S’agissant des appels en garantie formés par la société Socotec Construction :
14. Il résulte de ce qui a été dit au point précédent que la société Socotec Construction est fondée, au titre de l’appel incident, à appeler la société Sofid à hauteur de 95 % du montant de la condamnation prononcée contre elle au bénéfice de la commune d’Antibes Juan-les-Pins.
Sur les frais liés au litige :
En ce qui concerne les frais d’expertise :
15. Il y a lieu confirmer le jugement du tribunal en ce qu’il a mis à la charge définitive les frais d’expertise, d’un montant de 48 375,60 euros, taxés par ordonnance du 3 décembre 2020 de la présidente du tribunal administratif de Nice, à la charge de la société Sofid à hauteur de 95 % et à la charge de la société Socotec Construction à hauteur de 5%.

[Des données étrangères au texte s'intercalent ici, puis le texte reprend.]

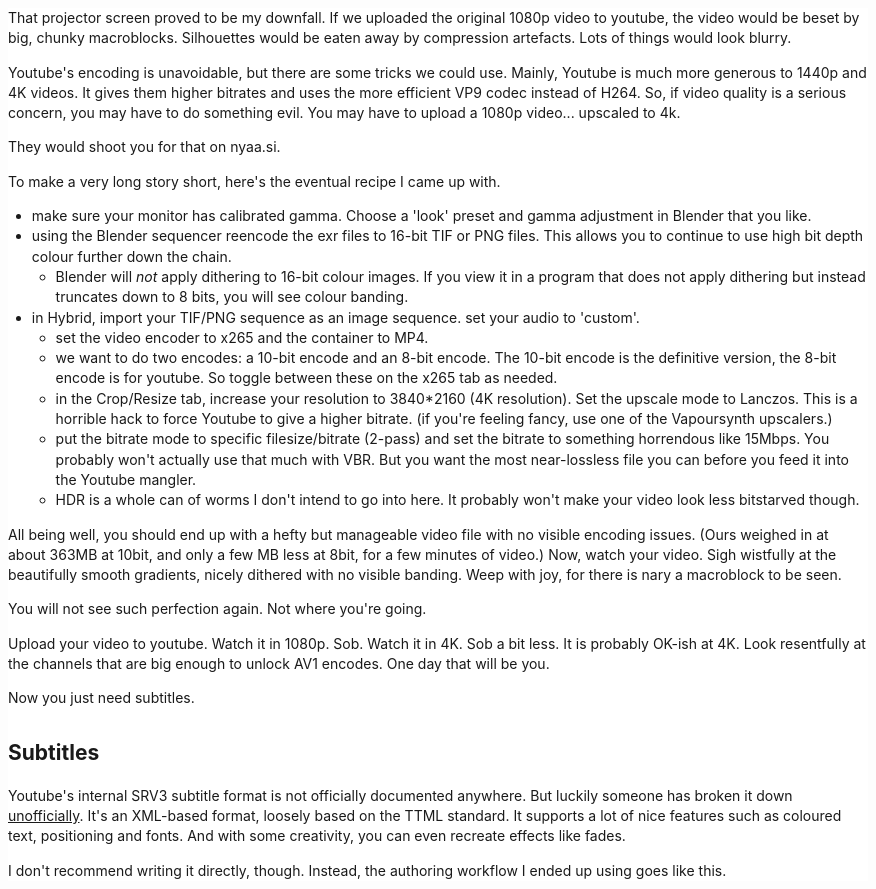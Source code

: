 That projector screen proved to be my downfall. If we uploaded the original 1080p video to youtube, the video would be beset by big, chunky macroblocks. Silhouettes would be eaten away by compression artefacts. Lots of things would look blurry.

Youtube's encoding is unavoidable, but there are some tricks we could use. Mainly, Youtube is much more generous to 1440p and 4K videos. It gives them higher bitrates and uses the more efficient VP9 codec instead of H264. So, if video quality is a serious concern, you may have to do something evil. You may have to upload a 1080p video... upscaled to 4k.

They would shoot you for that on nyaa.si.

To make a very long story short, here's the eventual recipe I came up with.

- make sure your monitor has calibrated gamma. Choose a 'look' preset and gamma adjustment in Blender that you like.
- using the Blender sequencer reencode the exr files to 16-bit TIF or PNG files. This allows you to continue to use high bit depth colour further down the chain.
    - Blender will *not* apply dithering to 16-bit colour images. If you view it in a program that does not apply dithering but instead truncates down to 8 bits, you will see colour banding.
- in Hybrid, import your TIF/PNG sequence as an image sequence. set your audio to 'custom'.
    - set the video encoder to x265 and the container to MP4.
    - we want to do two encodes: a 10-bit encode and an 8-bit encode. The 10-bit encode is the definitive version, the 8-bit encode is for youtube. So toggle between these on the x265 tab as needed.
    - in the Crop/Resize tab, increase your resolution to 3840\*2160 (4K resolution). Set the upscale mode to Lanczos. This is a horrible hack to force Youtube to give a higher bitrate. (if you're feeling fancy, use one of the Vapoursynth upscalers.)
    - put the bitrate mode to specific filesize/bitrate (2-pass) and set the bitrate to something horrendous like 15Mbps. You probably won't actually use that much with VBR. But you want the most near-lossless file you can before you feed it into the Youtube mangler.
    - HDR is a whole can of worms I don't intend to go into here. It probably won't make your video look less bitstarved though.

All being well, you should end up with a hefty but manageable video file with no visible encoding issues. (Ours weighed in at about 363MB at 10bit, and only a few MB less at 8bit, for a few minutes of video.) Now, watch your video. Sigh wistfully at the beautifully smooth gradients, nicely dithered with no visible banding. Weep with joy, for there is nary a macroblock to be seen.

You will not see such perfection again. Not where you're going.

Upload your video to youtube. Watch it in 1080p. Sob. Watch it in 4K. Sob a bit less. It is probably OK-ish at 4K. Look resentfully at the channels that are big enough to unlock AV1 encodes. One day that will be you.

Now you just need subtitles.

## Subtitles

Youtube's internal SRV3 subtitle format is not officially documented anywhere. But luckily someone has broken it down [unofficially](https://jacobstar.medium.com/the-first-complete-guide-to-youtube-captions-f886e06f7d9d). It's an XML-based format, loosely based on the TTML standard. It supports a lot of nice features such as coloured text, positioning and fonts. And with some creativity, you can even recreate effects like fades.

I don't recommend writing it directly, though. Instead, the authoring workflow I ended up using goes like this.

En ce qui concerne les frais d’instance :
16. Les dispositions de l’article L. 761-1 du code de justice administrative font obstacle à ce que soit mise à la charge de la commune d’Antibes Juan-les-Pins, qui n’est pas la partie perdante dans la présente instance, les sommes que la société Sofid et la société Socotec Construction demandent au titre des frais exposés et non compris dans les dépens. Il y a lieu au contraire de mettre à la charge de la société Sofid et de la société Socotec Construction, sur ce fondement, le versement à la commune d’Antibes Juan-les-Pins d’une somme de 1 000 euros chacune. Il y a lieu, également, de mettre à la charge de la société Sofid la somme de 1 500 euros à verser à la société TP Spada au titre des mêmes dispositions.
D É C I D E :
Article 1er : Le montant de l’indemnité mise à la charge solidaire des sociétés Sofid et Socotec Construction par l’article 1er du jugement du tribunal administratif de Nice n° 2202389 du 25 mars 2025 au profit de la commune d’Antibes Juan-les-Pins est ramené de 1 029 600 euros toutes taxes comprises à 386 400 euros toutes taxes comprises.
Article 2 : L’indemnité mise à la charge des société Sofid et Socotec Construction par l’article 1er ci-dessus est répartie entre ces deux sociétés à concurrence de, respectivement, 95 % et 5 %.
Article 3 : Le jugement du tribunal administratif de Nice n° 2202389 du 25 mars 2025 est réformé en ce qu’il a de contraire au présent arrêt.
Article 4 : La société Sofid versera à la commune d’Antibes Juan-les-Pins une somme de 1 000 euros et à la société TP Spada une somme de 1 500 euros au titre de l’article L. 761-1 du code de justice administrative.
Article 5 : La société Socotec Construction versera à la commune d’Antibes Juan-les-Pins une somme de 1 000 euros au titre de l’article L. 761-1 du code de justice administrative.
Article 6 : Le surplus des conclusions des parties est rejeté.
Article 7 : Le présent arrêt sera notifié à la commune d’Antibes Juan-les-Pins, à la société Sofid, à la société Socotec Construction et à la société TP Spada.
Copie en sera adressée à M. A… B…, expert.
Délibéré après l’audience du 16 mars 2026, où siégeaient :
- M. David Zupan, président,
- M. Renaud Thielé, président assesseur,
- Mme Célie Simeray, première conseillère.
Rendu public par mise à disposition au greffe, le 30 mars 2026.